Par ailleurs l'attestation, particulièrement circonstanciée, de monsieur [R], qui relate différents points non repris par la lettre de licenciement, tels que le dénigrement de l'entreprise, indique aussi qu'il a été démarché par monsieur [S] en vue de la création d'une société concurrente, alors qu'il venait seulement d'être recruté, afin de 'siphonner' le portefeuille clients de son employeur. Ce projet était concomitant à la liquidation amiable de la société Inelsys. Si la création de cette seconde société ne fait pas partie des griefs visés par la lettre de licenciement, il corrobore toutefois les éléments du dossier, venant étayer l'existence d'un comportement déloyal de monsieur [S].

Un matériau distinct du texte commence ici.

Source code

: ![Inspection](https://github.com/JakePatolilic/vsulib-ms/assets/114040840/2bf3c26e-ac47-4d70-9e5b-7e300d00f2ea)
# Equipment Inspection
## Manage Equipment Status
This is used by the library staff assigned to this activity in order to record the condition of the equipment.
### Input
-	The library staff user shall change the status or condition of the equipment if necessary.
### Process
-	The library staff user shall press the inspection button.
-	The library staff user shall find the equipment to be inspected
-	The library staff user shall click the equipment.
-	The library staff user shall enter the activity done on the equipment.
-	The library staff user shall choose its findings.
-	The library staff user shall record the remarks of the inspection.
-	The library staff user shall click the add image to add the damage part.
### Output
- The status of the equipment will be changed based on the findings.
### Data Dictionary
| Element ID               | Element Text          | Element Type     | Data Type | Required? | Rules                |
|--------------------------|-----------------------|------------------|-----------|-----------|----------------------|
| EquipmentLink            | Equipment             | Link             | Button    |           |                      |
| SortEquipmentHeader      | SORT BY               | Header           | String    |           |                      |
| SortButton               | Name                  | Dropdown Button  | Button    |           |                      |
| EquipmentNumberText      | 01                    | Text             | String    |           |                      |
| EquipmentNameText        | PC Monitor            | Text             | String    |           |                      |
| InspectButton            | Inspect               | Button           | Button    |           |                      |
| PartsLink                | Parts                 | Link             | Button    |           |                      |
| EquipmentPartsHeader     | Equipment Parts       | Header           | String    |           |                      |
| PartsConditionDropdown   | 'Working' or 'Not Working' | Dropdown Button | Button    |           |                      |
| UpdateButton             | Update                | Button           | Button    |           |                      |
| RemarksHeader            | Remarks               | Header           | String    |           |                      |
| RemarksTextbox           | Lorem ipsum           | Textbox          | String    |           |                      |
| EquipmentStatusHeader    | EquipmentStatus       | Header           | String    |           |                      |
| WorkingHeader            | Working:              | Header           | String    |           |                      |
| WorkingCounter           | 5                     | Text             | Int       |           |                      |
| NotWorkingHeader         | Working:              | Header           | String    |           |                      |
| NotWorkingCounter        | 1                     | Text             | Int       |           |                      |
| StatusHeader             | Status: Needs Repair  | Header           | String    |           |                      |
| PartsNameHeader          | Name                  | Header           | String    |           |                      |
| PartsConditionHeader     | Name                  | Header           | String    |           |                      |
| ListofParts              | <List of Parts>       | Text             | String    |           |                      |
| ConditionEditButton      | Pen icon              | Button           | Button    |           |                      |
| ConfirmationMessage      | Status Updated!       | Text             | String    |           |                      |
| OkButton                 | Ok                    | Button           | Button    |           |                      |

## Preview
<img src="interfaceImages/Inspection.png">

Monsieur [R] décrit aussi les agissements de monsieur [S] dans le cadre du projet RATP, cette fois directement visés par la lettre de licenciement. Il confirme que la société EPL Concept avait bien été par le passé sous traitante de la société SEF Industrie, les deux sociétés ayant développé ensemble un produit répondant aux exigences de la RATP. Mais il indique aussi que monsieur [S] a oeuvré pour permettre à la société EPL de conserver le monopole dans le projet RATP, nonobstant l'intervention d'une autre société Minilampe comme partenaire potentiel pour répondre à l'appel d'offre.



Ces éléments sont confirmés par les échanges de mails versés aux débats, par lesquels notamment monsieur [S] prend en charge la certification des tubes LED fabriqués par EPL Concept afin de permettre d'en lancer le développement dans le dossier RATP, ce qui ne relevait manifestement pas de ses attributions en qualité de salarié de SEF Industrie.

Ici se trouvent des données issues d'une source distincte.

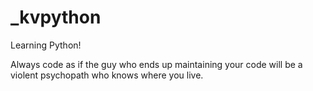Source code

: # _kvpython

Learning Python!

Always code as if the guy who ends up maintaining your code will be a violent psychopath who knows where you live.
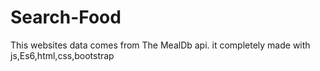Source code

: # Search-Food
This websites data comes from The MealDb api. it completely made with js,Es6,html,css,bootstrap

Dans un échanges du 9 février 2017 adressé au gestionnaire du projet pour la RATP, il met en copie ses trois associés dans la société Inelsys, et encore devant la cour il ne donne aucune explication sur leur présence dans cet échange.



Il a ainsi agi au bénéfice d'une société concurrente, dirigée par l'un de ses associés dans la société Inelsys, ce qui constitue un comportement déloyal, caractérisant une faute grave en ce qu'elle rendait nécessaire la rupture immédiate du contrat de travail.



Il n'est en revanche pas établi que ces démarches aient eu pour objet ou même pour effet de porter préjudice à son employeur, de sorte que la faute lourde ne sera pas retenue.



Le licenciement pour faute grave prive le salariés de son préavis, de l'indemnité de licenciement, du paiement de la mise à pied conservatoire et de toute indemnité pour licenciement sans cause réelle et sérieuse, de sorte que monsieur [S] sera débouté de toutes ses demandes.





PAR CES MOTIFS









La cour,



Dit que la cour n'est pas valablement saisie de la demande reconventionnelle en paiement de dommages et intérêts pour exécution déloyale du contrat de travail ;



Infirme le jugement ;



Déboute monsieur [S] de toutes ses demandes.



Vu l'article 700 du code de procédure civile,



Dit n'y avoir lieu à application de l'article 700 du code de procédure civile ;



Déboute les parties du surplus de leurs demandes ;



Condamne monsieur [S] aux dépens de première instance et d'appel.